Universal processor developed by Ubitium

by · Electronics Weekly.com

Ubitium, a five month-old Dusseldorf startup, has developed a universal RISC-V processor that handles all computing workloads on a single, monolithic IC.

Ubitium has just completed a $3.7 million in seed funding round, co-led by Runa Capital, Inflection, and KBC Focus Fund.

The investment will be used to develop the first prototypes of the processor and prepare initial development kits for customers, with the first chips planned for 2026.

CTO Martin Vorbach (pictured left) holds over 200 semiconductor patents licensed by major U.S. chip companies and spent 15 years developing this technology.

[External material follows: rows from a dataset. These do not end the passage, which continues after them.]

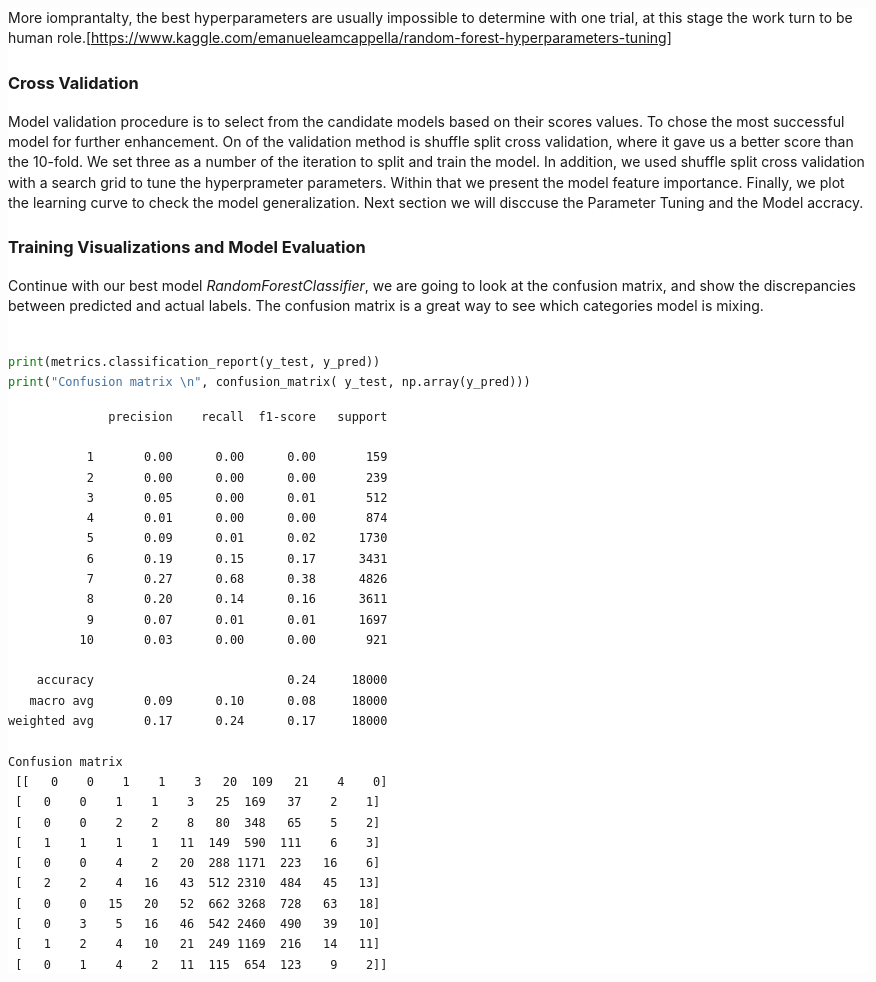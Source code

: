 More iomprantalty, the best hyperparameters are usually impossible to determine with one trial, at this stage the work turn to be human role.[https://www.kaggle.com/emanueleamcappella/random-forest-hyperparameters-tuning]   



### Cross Validation 

Model validation procedure is to select from the candidate models based on their scores values. To chose the most successful model for further enhancement. On of the validation method is shuffle split cross validation, where it gave us a better score than the 10-fold. We set three as a number of the iteration to split and train the model. In addition, we used shuffle split cross validation with a search grid to tune the hyperprameter parameters. Within that we present the model feature importance. Finally, we plot the learning curve to check the model generalization.
Next section we will disccuse the Parameter Tuning and  the Model accracy.

### Training Visualizations and Model Evaluation


Continue with our best model <i>RandomForestClassifier</i>, we are going to look at the confusion matrix, and show the discrepancies between predicted and actual labels. The confusion matrix is a great way to see which categories model is mixing.



```python

print(metrics.classification_report(y_test, y_pred))
print("Confusion matrix \n", confusion_matrix( y_test, np.array(y_pred))) 

```

                  precision    recall  f1-score   support
    
               1       0.00      0.00      0.00       159
               2       0.00      0.00      0.00       239
               3       0.05      0.00      0.01       512
               4       0.01      0.00      0.00       874
               5       0.09      0.01      0.02      1730
               6       0.19      0.15      0.17      3431
               7       0.27      0.68      0.38      4826
               8       0.20      0.14      0.16      3611
               9       0.07      0.01      0.01      1697
              10       0.03      0.00      0.00       921
    
        accuracy                           0.24     18000
       macro avg       0.09      0.10      0.08     18000
    weighted avg       0.17      0.24      0.17     18000
    
    Confusion matrix 
     [[   0    0    1    1    3   20  109   21    4    0]
     [   0    0    1    1    3   25  169   37    2    1]
     [   0    0    2    2    8   80  348   65    5    2]
     [   1    1    1    1   11  149  590  111    6    3]
     [   0    0    4    2   20  288 1171  223   16    6]
     [   2    2    4   16   43  512 2310  484   45   13]
     [   0    0   15   20   52  662 3268  728   63   18]
     [   0    3    5   16   46  542 2460  490   39   10]
     [   1    2    4   10   21  249 1169  216   14   11]
     [   0    1    4    2   11  115  654  123    9    2]]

Drawing from his pioneering work in reconfigurable computing, he created a workload-agnostic microarchitecture that allows the same transistors to be reused for different processing tasks—eliminating the need for multiple specialised cores and enabling AI at no additional cost.

Vorbach met CEO Hyun Shin Cho (pictured right) at the Karlsruhe Institute of Technology (KIT). After two decades of gaining insights across various industrial sectors, Cho reunited with Vorbach to commercialise the technology.

Completing the team is Chairman Peter Weber, a veteran of Intel, Texas Instruments, and Dialog Semiconductor, who brings extensive industry expertise.

“The $500 billion processor industry is built on restrictive boundaries between computing tasks,” says Cho, “we’re erasing those boundaries. Our Universal Processor does it all – CPU, GPU, DSP, FPGA – in one chip, one architecture. This isn’t an incremental improvement. It is a paradigm shift. This is the processor architecture the AI era demands.

“For too long, we’ve accepted that making devices intelligent means making them complex. Multiple processors or processor cores, multiple development teams, endless integration challenges—today, that changes. Our Universal Processor delivers workload-agnostic and AI-enabling compute capabilities to edge devices with a single chip, at a fraction of the cost to develop and manufacture compared to today’s offerings.

Ubitium’s technology initially targets embedded systems and robotics.

By simplifying system architectures and reducing costs, Ubitium’s processor makes advanced computing capabilities accessible across all industries without requiring specialised hardware for each application—enabling advanced AI at no additional cost.